--- Given data ---
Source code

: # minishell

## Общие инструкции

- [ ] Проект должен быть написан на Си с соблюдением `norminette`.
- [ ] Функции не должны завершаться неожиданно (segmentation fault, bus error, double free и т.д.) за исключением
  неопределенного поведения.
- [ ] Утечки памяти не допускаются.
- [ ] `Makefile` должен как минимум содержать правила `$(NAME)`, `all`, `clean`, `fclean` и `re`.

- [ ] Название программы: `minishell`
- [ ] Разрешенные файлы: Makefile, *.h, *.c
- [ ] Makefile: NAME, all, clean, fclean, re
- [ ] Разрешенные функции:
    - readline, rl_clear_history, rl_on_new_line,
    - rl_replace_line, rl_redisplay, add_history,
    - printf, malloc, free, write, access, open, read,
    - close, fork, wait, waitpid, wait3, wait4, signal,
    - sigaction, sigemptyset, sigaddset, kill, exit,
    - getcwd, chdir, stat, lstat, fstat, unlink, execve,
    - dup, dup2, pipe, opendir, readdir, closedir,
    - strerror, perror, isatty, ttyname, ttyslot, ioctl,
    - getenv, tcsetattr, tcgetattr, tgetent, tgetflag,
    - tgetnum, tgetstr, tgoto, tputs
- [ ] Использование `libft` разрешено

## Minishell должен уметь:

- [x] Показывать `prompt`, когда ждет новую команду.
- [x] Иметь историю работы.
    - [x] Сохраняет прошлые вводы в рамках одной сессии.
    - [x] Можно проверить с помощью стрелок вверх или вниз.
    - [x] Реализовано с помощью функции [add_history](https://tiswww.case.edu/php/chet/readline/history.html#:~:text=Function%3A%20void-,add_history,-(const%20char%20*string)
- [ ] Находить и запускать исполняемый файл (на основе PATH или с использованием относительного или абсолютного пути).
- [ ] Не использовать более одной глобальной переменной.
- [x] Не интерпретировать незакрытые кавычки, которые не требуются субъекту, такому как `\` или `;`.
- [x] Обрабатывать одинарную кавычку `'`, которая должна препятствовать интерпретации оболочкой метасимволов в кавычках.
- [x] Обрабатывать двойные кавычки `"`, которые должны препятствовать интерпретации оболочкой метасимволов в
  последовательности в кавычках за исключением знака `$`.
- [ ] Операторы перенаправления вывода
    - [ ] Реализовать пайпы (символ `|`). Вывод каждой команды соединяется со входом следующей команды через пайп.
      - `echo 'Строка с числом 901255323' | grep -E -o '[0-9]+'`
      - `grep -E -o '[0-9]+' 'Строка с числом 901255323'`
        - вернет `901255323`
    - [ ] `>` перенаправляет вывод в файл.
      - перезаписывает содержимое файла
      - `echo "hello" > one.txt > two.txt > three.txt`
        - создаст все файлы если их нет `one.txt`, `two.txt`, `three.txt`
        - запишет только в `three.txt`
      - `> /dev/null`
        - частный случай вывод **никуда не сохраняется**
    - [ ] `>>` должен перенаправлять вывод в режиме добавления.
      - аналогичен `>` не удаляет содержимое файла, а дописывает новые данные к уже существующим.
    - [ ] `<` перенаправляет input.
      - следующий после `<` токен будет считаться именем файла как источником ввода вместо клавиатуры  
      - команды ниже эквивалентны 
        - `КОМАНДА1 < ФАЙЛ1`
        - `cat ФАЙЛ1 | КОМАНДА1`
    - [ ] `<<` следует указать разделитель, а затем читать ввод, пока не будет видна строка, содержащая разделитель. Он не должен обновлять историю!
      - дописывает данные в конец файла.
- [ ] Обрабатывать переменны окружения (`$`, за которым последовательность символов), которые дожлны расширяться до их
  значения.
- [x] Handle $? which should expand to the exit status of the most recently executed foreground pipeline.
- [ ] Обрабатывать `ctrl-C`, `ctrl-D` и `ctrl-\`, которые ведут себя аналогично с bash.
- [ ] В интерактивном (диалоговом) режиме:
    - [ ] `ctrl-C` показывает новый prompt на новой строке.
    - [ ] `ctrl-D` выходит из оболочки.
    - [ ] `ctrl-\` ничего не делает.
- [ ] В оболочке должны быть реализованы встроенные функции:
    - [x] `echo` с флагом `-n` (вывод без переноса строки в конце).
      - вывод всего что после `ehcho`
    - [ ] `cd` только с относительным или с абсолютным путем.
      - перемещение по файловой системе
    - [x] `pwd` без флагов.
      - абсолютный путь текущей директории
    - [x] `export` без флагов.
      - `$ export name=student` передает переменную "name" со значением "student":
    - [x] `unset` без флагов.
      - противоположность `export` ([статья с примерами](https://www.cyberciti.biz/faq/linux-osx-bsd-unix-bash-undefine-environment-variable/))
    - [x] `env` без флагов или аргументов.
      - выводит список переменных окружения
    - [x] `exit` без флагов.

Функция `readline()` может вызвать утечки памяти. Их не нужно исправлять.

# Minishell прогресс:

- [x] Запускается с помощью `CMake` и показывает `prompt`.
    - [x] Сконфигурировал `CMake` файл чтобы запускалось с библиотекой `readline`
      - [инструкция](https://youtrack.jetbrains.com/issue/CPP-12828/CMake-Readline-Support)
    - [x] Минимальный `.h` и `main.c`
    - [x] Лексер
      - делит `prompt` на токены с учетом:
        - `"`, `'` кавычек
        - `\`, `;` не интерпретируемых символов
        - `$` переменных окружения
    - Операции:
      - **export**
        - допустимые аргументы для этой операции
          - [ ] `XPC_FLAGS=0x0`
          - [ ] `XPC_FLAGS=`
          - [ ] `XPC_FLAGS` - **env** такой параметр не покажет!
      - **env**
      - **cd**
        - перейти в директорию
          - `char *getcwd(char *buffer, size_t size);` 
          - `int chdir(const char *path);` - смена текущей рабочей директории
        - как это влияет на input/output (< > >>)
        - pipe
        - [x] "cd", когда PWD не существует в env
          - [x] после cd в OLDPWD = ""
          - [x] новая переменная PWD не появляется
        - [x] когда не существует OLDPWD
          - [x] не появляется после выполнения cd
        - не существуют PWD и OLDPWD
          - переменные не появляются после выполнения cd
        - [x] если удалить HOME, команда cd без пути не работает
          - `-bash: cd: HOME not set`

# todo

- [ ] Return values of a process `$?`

--- Exercise directions ---
Filter the entries down to the lines with the word "исключением" in them, and copy those lines.

--- Output for this exercise ---
- [ ] Функции не должны завершаться неожиданно (segmentation fault, bus error, double free и т.д.) за исключением
  последовательности в кавычках за исключением знака `$`.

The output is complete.